Information shown:
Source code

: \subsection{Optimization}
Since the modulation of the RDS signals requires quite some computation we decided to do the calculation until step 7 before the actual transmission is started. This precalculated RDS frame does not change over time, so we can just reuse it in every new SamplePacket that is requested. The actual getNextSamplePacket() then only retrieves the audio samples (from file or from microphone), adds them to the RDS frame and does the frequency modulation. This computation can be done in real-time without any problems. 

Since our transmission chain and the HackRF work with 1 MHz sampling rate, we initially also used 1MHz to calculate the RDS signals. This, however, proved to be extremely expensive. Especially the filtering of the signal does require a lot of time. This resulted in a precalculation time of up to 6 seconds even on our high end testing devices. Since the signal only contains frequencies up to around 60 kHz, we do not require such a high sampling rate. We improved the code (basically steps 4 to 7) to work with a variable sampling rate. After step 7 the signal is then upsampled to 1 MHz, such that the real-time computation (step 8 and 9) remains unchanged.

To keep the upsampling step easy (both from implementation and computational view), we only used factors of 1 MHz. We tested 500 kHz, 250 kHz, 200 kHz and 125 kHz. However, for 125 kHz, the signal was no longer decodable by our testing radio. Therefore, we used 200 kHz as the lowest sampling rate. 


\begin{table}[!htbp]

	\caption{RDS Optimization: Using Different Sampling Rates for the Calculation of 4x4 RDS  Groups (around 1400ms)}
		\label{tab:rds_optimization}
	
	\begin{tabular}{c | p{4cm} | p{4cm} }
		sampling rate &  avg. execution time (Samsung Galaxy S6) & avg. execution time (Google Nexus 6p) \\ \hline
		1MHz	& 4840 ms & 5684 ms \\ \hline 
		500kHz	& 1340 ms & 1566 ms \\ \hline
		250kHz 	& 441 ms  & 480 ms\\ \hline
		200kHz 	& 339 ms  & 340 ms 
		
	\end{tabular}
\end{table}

What you need to do:
Could you copy exactly the lines from the first line of the records above through the line containing "Since our transmission", both included, and nothing else?

Answer to the exercise:
Source code

: \subsection{Optimization}
Since the modulation of the RDS signals requires quite some computation we decided to do the calculation until step 7 before the actual transmission is started. This precalculated RDS frame does not change over time, so we can just reuse it in every new SamplePacket that is requested. The actual getNextSamplePacket() then only retrieves the audio samples (from file or from microphone), adds them to the RDS frame and does the frequency modulation. This computation can be done in real-time without any problems. 

Since our transmission chain and the HackRF work with 1 MHz sampling rate, we initially also used 1MHz to calculate the RDS signals. This, however, proved to be extremely expensive. Especially the filtering of the signal does require a lot of time. This resulted in a precalculation time of up to 6 seconds even on our high end testing devices. Since the signal only contains frequencies up to around 60 kHz, we do not require such a high sampling rate. We improved the code (basically steps 4 to 7) to work with a variable sampling rate. After step 7 the signal is then upsampled to 1 MHz, such that the real-time computation (step 8 and 9) remains unchanged.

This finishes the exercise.